Dead Letter Queue Testing

    def test_failed_events_go_to_dlq(self, kafka_producer, order_consumer, dlq_consumer):
        """Events that fail processing should be sent to the dead letter queue."""
        # Send an event that will cause a processing error
        poison_event = {
            "event_type": "order.created",
            "data": {
                "order_id": "ord-poison",
                "customer_id": "nonexistent-customer",  # Causes FK violation
                "total": 100.00
            }
        }
        kafka_producer.produce(
            'order-events',
            key="ord-poison",
            value=json.dumps(poison_event).encode('utf-8')
        )
        kafka_producer.flush()

        time.sleep(10)
        order_consumer.poll(timeout=1.0)

        # Check that the event landed in the DLQ
        dlq_message = dlq_consumer.poll(timeout=10.0)
        assert dlq_message is not None, "Failed event did not appear in DLQ"

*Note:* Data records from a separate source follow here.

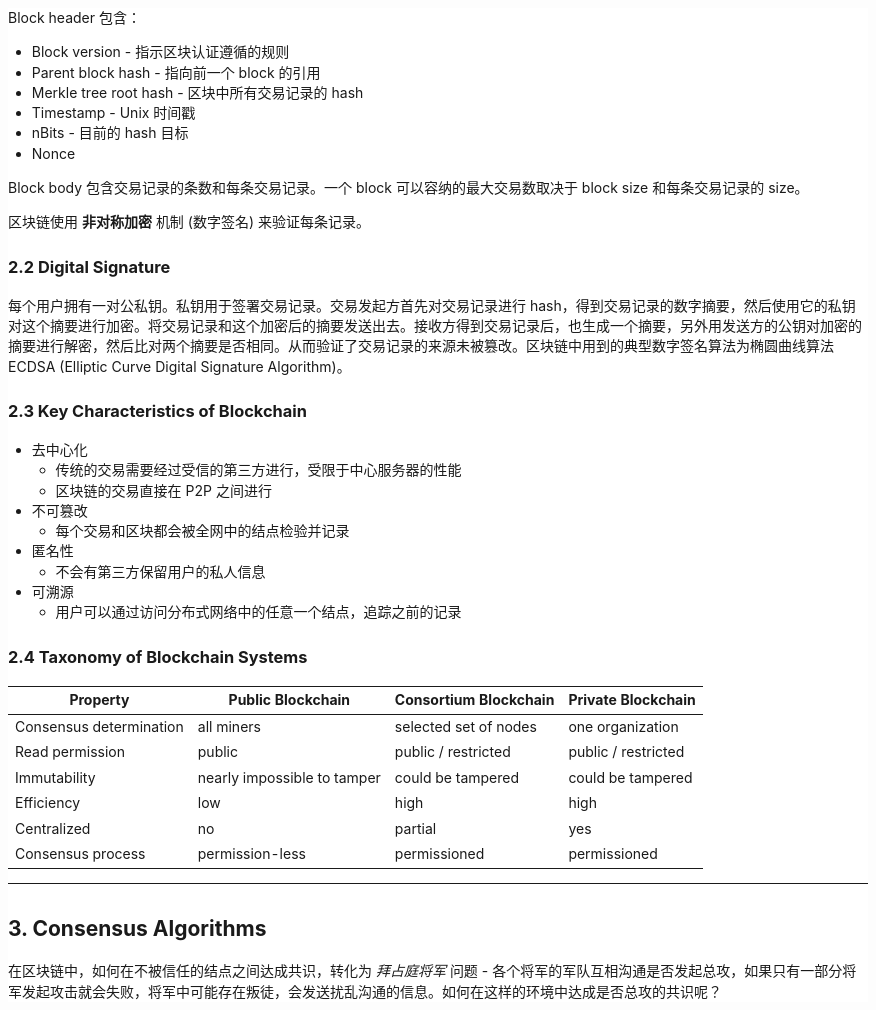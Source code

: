 Block header 包含：

* Block version - 指示区块认证遵循的规则
* Parent block hash - 指向前一个 block 的引用
* Merkle tree root hash - 区块中所有交易记录的 hash
* Timestamp - Unix 时间戳
* nBits - 目前的 hash 目标
* Nonce

Block body 包含交易记录的条数和每条交易记录。一个 block 可以容纳的最大交易数取决于 block size 和每条交易记录的 size。

区块链使用 __非对称加密__ 机制 (数字签名) 来验证每条记录。

### 2.2 Digital Signature

每个用户拥有一对公私钥。私钥用于签署交易记录。交易发起方首先对交易记录进行 hash，得到交易记录的数字摘要，然后使用它的私钥对这个摘要进行加密。将交易记录和这个加密后的摘要发送出去。接收方得到交易记录后，也生成一个摘要，另外用发送方的公钥对加密的摘要进行解密，然后比对两个摘要是否相同。从而验证了交易记录的来源未被篡改。区块链中用到的典型数字签名算法为椭圆曲线算法 ECDSA (Elliptic Curve Digital Signature Algorithm)。

### 2.3 Key Characteristics of Blockchain

* 去中心化
  * 传统的交易需要经过受信的第三方进行，受限于中心服务器的性能
  * 区块链的交易直接在 P2P 之间进行
* 不可篡改
  * 每个交易和区块都会被全网中的结点检验并记录
* 匿名性
  * 不会有第三方保留用户的私人信息
* 可溯源
  * 用户可以通过访问分布式网络中的任意一个结点，追踪之前的记录

### 2.4 Taxonomy of Blockchain Systems

| Property                | Public Blockchain           | Consortium Blockchain | Private Blockchain  |
| ----------------------- | --------------------------- | --------------------- | ------------------- |
| Consensus determination | all miners                  | selected set of nodes | one organization    |
| Read permission         | public                      | public / restricted   | public / restricted |
| Immutability            | nearly impossible to tamper | could be tampered     | could be tampered   |
| Efficiency              | low                         | high                  | high                |
| Centralized             | no                          | partial               | yes                 |
| Consensus process       | permission-less             | permissioned          | permissioned        |

---

## 3. Consensus Algorithms

在区块链中，如何在不被信任的结点之间达成共识，转化为 _拜占庭将军_ 问题 - 各个将军的军队互相沟通是否发起总攻，如果只有一部分将军发起攻击就会失败，将军中可能存在叛徒，会发送扰乱沟通的信息。如何在这样的环境中达成是否总攻的共识呢？
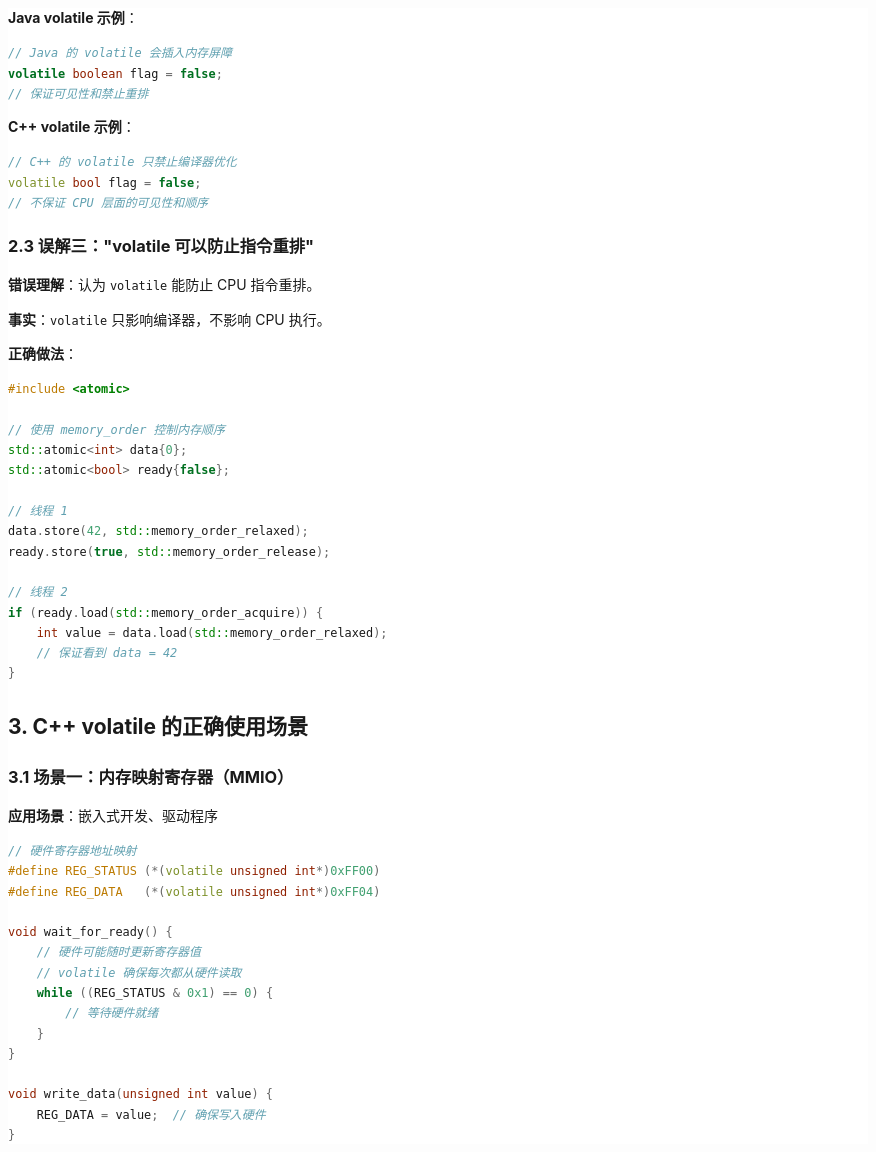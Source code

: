 **Java volatile 示例**：
```java
// Java 的 volatile 会插入内存屏障
volatile boolean flag = false;
// 保证可见性和禁止重排
```

**C++ volatile 示例**：
```cpp
// C++ 的 volatile 只禁止编译器优化
volatile bool flag = false;
// 不保证 CPU 层面的可见性和顺序
```

### 2.3 误解三："volatile 可以防止指令重排" 

**错误理解**：认为 `volatile` 能防止 CPU 指令重排。

**事实**：`volatile` 只影响编译器，不影响 CPU 执行。

**正确做法**：
```cpp
#include <atomic>

// 使用 memory_order 控制内存顺序
std::atomic<int> data{0};
std::atomic<bool> ready{false};

// 线程 1
data.store(42, std::memory_order_relaxed);
ready.store(true, std::memory_order_release);

// 线程 2
if (ready.load(std::memory_order_acquire)) {
    int value = data.load(std::memory_order_relaxed);
    // 保证看到 data = 42
}
```

## 3. C++ volatile 的正确使用场景

### 3.1 场景一：内存映射寄存器（MMIO）

**应用场景**：嵌入式开发、驱动程序

```cpp
// 硬件寄存器地址映射
#define REG_STATUS (*(volatile unsigned int*)0xFF00)
#define REG_DATA   (*(volatile unsigned int*)0xFF04)

void wait_for_ready() {
    // 硬件可能随时更新寄存器值
    // volatile 确保每次都从硬件读取
    while ((REG_STATUS & 0x1) == 0) { 
        // 等待硬件就绪
    }
}

void write_data(unsigned int value) {
    REG_DATA = value;  // 确保写入硬件
}
```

        dlq_data = json.loads(dlq_message.value())
        assert dlq_data["original_event"]["data"]["order_id"] == "ord-poison"
        assert "error" in dlq_data  # Should include the failure reason

Test Infrastructure: Testcontainers

For isolated Kafka testing, use Testcontainers:

import pytest
from testcontainers.kafka import KafkaContainer

@pytest.fixture(scope="session")
def kafka_container():
    """Start a Kafka container for the test session."""
    with KafkaContainer("confluentinc/cp-kafka:7.5.0") as kafka:
        yield kafka

@pytest.fixture
def kafka_bootstrap(kafka_container):
    return kafka_container.get_bootstrap_server()

Key Takeaway

Kafka consumer testing must cover five areas: basic event processing (does the consumer store data correctly?), idempotency (does processing the same event twice produce the same result?), malformed event handling (does the consumer survive garbage?), ordering (are events processed in the correct sequence?), and dead letter queues (do failed events get properly routed for later investigation?). AI can generate these test categories from your event schema definitions.